March 6, 2024 // Diocese
Director of ND’s Ethics and Culture Center Shares Her Vision
(OSV News) – Catholic theologian and professor Jennifer Newsome Martin is honored – but won’t deny that she’s also pretty excited – to have been recently named the next Director of the University of Notre Dame’s internationally renowned de Nicola Center for Ethics and Culture.
In July, Martin becomes the third director – and first woman director – for the 25-year-old center that has become a model for Catholic colleges and universities seeking to promote the Catholic witness on ethical and societal issues.
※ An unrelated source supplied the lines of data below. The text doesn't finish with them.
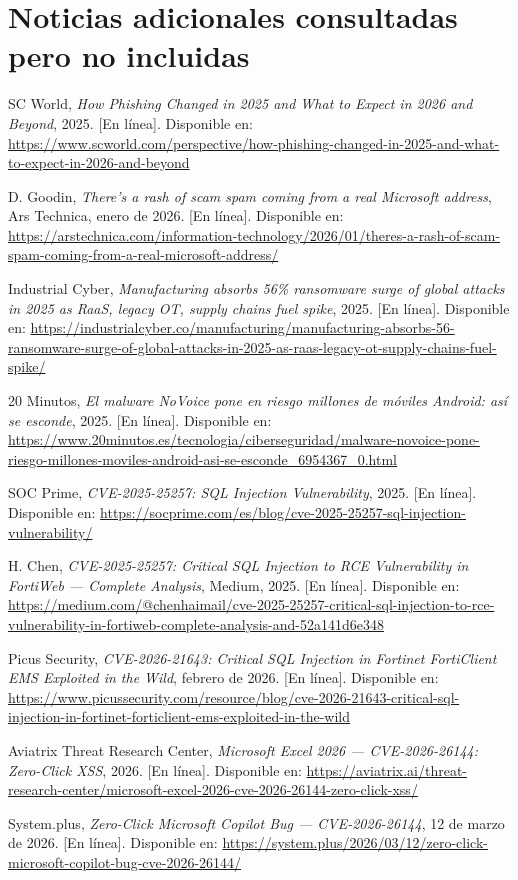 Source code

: \section*{Noticias adicionales consultadas pero no incluidas}
\begin{enumerate}[label={[}\arabic*{]}, start=19]
    \item SC World, \textit{How Phishing Changed in 2025 and What to Expect in 2026 and Beyond}, 2025. [En línea]. Disponible en: \url{https://www.scworld.com/perspective/how-phishing-changed-in-2025-and-what-to-expect-in-2026-and-beyond}
    \item D. Goodin, \textit{There's a rash of scam spam coming from a real Microsoft address}, Ars Technica, enero de 2026. [En línea]. Disponible en: \url{https://arstechnica.com/information-technology/2026/01/theres-a-rash-of-scam-spam-coming-from-a-real-microsoft-address/}
    \item Industrial Cyber, \textit{Manufacturing absorbs 56\% ransomware surge of global attacks in 2025 as RaaS, legacy OT, supply chains fuel spike}, 2025. [En línea]. Disponible en: \url{https://industrialcyber.co/manufacturing/manufacturing-absorbs-56-ransomware-surge-of-global-attacks-in-2025-as-raas-legacy-ot-supply-chains-fuel-spike/}
    \item 20 Minutos, \textit{El malware NoVoice pone en riesgo millones de móviles Android: así se esconde}, 2025. [En línea]. Disponible en: \url{https://www.20minutos.es/tecnologia/ciberseguridad/malware-novoice-pone-riesgo-millones-moviles-android-asi-se-esconde_6954367_0.html}
    \item SOC Prime, \textit{CVE-2025-25257: SQL Injection Vulnerability}, 2025. [En línea]. Disponible en: \url{https://socprime.com/es/blog/cve-2025-25257-sql-injection-vulnerability/}
    \item H. Chen, \textit{CVE-2025-25257: Critical SQL Injection to RCE Vulnerability in FortiWeb — Complete Analysis}, Medium, 2025. [En línea]. Disponible en: \url{https://medium.com/@chenhaimail/cve-2025-25257-critical-sql-injection-to-rce-vulnerability-in-fortiweb-complete-analysis-and-52a141d6e348}
    \item Picus Security, \textit{CVE-2026-21643: Critical SQL Injection in Fortinet FortiClient EMS Exploited in the Wild}, febrero de 2026. [En línea]. Disponible en: \url{https://www.picussecurity.com/resource/blog/cve-2026-21643-critical-sql-injection-in-fortinet-forticlient-ems-exploited-in-the-wild}
    \item Aviatrix Threat Research Center, \textit{Microsoft Excel 2026 — CVE-2026-26144: Zero-Click XSS}, 2026. [En línea]. Disponible en: \url{https://aviatrix.ai/threat-research-center/microsoft-excel-2026-cve-2026-26144-zero-click-xss/}
    \item System.plus, \textit{Zero-Click Microsoft Copilot Bug — CVE-2026-26144}, 12 de marzo de 2026. [En línea]. Disponible en: \url{https://system.plus/2026/03/12/zero-click-microsoft-copilot-bug-cve-2026-26144/}
\end{enumerate}
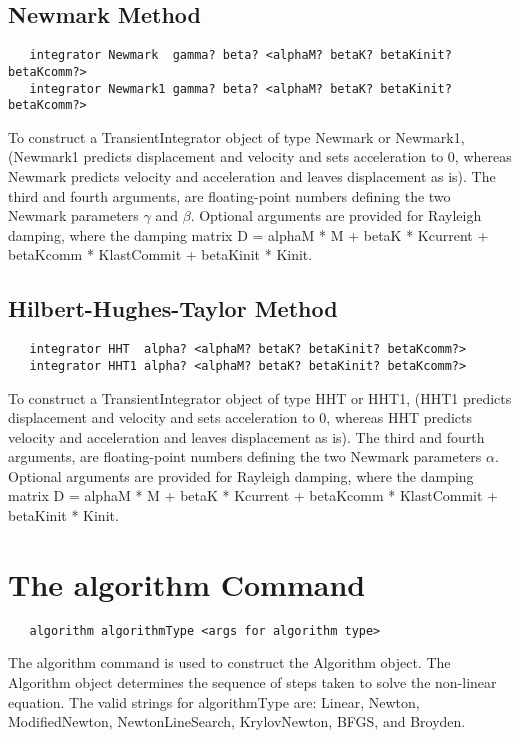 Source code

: \documentclass[12pt]{article}
\begin{document}
\subsection{Newmark Method}

{\sf\small
\begin{verbatim}
   integrator Newmark  gamma? beta? <alphaM? betaK? betaKinit? betaKcomm?> 
   integrator Newmark1 gamma? beta? <alphaM? betaK? betaKinit? betaKcomm?> 
\end{verbatim}
}

To construct a TransientIntegrator object of type Newmark or Newmark1,
(Newmark1 predicts displacement and velocity and sets acceleration to
$0$, whereas Newmark predicts velocity and acceleration and leaves
displacement as is). The third and fourth arguments, are
floating-point numbers defining the two Newmark parameters $\gamma$ and
$\beta$. Optional arguments are provided for Rayleigh damping, where
the damping matrix D = alphaM * M + betaK * Kcurrent + betaKcomm *
KlastCommit + betaKinit * Kinit.

\subsection{Hilbert-Hughes-Taylor Method}

{\sf\small
\begin{verbatim}
   integrator HHT  alpha? <alphaM? betaK? betaKinit? betaKcomm?> 
   integrator HHT1 alpha? <alphaM? betaK? betaKinit? betaKcomm?> 
\end{verbatim}
}

To construct a TransientIntegrator object of type HHT or HHT1,
(HHT1 predicts displacement and velocity and sets acceleration to
$0$, whereas HHT predicts velocity and acceleration and leaves
displacement as is). The third and fourth arguments, are
floating-point numbers defining the two Newmark parameters
$\alpha$. Optional arguments are provided for Rayleigh damping, where
the damping matrix D = alphaM * M + betaK * Kcurrent + betaKcomm *
KlastCommit + betaKinit * Kinit.

\section {The algorithm Command}
{\sf\small
\begin{verbatim}
   algorithm algorithmType <args for algorithm type>
\end{verbatim}
}

The algorithm command is used to construct the Algorithm
object. The Algorithm object determines the sequence of steps taken
to solve the non-linear equation. The valid strings for algorithmType
are: Linear, Newton, ModifiedNewton, NewtonLineSearch, KrylovNewton,
BFGS, and Broyden.
\end{document}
She succeeds O. Carter Snead, who has led the center since 2012.
“This center has always been very interested in preserving and ensuring Catholic identity across a lot of academic fields,” Martin told OSV News. “And in its programming,” she added, “there’s always been great concern about the dignity of every human person. Much of the center’s outreach is based on the thinking and teaching of Pope John Paul II. He said that culture and ethics have to do with full human flourishing. That’s his language from his 1993 encyclical Veritatis Splendor.”
Martin has been teaching in both Notre Dame’s theology department and in its Program of Liberal Studies for more than 10 years. But Martin has also been a fellow of the de Nicola Center. She’s watched closely as the center’s events and programming have successfully reached out and connected with students and the wider community beyond the campus.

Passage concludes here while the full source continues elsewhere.